Stored data entries:
++++

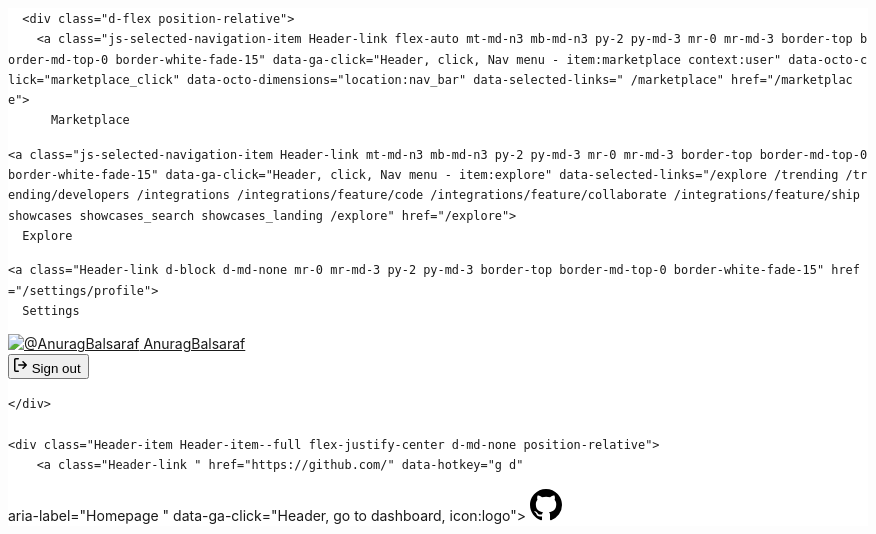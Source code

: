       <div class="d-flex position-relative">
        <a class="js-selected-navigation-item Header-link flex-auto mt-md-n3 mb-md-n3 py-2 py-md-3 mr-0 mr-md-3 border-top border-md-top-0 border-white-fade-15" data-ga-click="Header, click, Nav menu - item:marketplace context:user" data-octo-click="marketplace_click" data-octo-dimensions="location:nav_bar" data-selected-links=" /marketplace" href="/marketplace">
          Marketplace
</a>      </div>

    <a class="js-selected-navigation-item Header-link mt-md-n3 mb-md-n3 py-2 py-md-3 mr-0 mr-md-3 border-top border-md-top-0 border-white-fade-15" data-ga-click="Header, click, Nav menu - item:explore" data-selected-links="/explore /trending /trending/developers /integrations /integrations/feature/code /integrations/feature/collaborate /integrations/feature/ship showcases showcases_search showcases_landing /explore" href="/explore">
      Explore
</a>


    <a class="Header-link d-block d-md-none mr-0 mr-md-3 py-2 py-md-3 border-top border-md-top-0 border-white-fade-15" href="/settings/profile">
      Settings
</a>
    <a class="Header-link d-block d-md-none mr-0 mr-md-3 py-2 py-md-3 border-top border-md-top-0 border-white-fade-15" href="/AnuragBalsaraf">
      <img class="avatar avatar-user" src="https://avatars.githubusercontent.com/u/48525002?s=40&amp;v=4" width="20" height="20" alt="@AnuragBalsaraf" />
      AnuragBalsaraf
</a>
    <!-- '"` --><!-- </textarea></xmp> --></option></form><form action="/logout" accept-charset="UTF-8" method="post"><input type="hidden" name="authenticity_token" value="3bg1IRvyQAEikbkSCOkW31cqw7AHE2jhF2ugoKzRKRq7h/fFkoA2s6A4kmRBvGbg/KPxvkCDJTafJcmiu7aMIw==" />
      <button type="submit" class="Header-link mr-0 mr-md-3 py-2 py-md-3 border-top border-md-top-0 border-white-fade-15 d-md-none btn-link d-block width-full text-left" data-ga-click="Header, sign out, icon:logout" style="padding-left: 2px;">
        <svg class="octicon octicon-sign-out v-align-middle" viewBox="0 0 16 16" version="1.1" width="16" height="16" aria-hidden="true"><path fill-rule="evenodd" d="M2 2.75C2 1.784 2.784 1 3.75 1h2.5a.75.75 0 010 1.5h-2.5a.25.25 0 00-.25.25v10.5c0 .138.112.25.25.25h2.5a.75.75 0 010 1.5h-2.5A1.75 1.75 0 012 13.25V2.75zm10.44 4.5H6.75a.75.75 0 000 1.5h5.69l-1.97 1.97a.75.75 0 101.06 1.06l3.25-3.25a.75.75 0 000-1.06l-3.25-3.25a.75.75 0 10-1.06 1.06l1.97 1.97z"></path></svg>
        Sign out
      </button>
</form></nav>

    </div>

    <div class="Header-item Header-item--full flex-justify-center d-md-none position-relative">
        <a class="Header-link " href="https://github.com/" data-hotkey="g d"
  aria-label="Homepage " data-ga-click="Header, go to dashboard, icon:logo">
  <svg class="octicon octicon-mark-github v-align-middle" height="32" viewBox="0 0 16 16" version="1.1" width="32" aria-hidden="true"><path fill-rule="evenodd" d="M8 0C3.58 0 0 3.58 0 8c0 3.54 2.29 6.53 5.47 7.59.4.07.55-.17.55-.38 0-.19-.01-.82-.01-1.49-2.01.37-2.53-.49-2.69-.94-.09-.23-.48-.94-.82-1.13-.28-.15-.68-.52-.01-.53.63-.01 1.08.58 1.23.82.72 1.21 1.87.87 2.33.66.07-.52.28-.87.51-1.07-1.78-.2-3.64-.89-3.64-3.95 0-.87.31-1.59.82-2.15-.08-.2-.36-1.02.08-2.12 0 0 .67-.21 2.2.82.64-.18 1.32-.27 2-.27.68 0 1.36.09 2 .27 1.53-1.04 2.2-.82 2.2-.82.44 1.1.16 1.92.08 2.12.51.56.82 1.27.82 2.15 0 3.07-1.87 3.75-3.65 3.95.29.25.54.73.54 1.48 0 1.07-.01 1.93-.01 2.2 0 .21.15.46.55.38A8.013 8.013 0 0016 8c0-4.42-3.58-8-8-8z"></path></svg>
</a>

++++

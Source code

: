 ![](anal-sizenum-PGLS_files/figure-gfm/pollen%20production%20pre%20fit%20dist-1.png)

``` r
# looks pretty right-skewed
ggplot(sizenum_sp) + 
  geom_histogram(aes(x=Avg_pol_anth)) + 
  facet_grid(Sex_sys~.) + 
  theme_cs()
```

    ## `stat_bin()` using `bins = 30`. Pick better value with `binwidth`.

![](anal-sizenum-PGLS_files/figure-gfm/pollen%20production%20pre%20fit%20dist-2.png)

++++

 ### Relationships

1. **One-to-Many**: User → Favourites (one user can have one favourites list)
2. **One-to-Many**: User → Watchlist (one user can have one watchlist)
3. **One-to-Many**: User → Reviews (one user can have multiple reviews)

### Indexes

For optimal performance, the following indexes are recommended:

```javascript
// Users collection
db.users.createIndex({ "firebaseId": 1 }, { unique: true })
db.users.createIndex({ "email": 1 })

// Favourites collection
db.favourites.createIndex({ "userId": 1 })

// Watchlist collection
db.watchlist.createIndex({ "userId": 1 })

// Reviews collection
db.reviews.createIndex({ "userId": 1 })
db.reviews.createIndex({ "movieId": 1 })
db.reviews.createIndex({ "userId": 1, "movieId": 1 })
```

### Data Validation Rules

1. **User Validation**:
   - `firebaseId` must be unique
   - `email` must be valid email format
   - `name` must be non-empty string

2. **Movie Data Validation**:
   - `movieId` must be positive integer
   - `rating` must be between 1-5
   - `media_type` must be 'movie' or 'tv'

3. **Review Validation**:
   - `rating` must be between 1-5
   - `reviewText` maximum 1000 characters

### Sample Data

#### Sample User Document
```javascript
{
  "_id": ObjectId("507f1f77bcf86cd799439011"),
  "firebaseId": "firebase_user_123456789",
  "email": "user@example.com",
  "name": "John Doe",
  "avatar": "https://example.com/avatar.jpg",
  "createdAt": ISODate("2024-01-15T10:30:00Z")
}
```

++++

▸ **Exercise aim**:
Copy the lines that hold the word "avatar". Take them from the records above.

▸ **Written reply**:
      <img class="avatar avatar-user" src="https://avatars.githubusercontent.com/u/48525002?s=40&amp;v=4" width="20" height="20" alt="@AnuragBalsaraf" />
  "avatar": "https://example.com/avatar.jpg",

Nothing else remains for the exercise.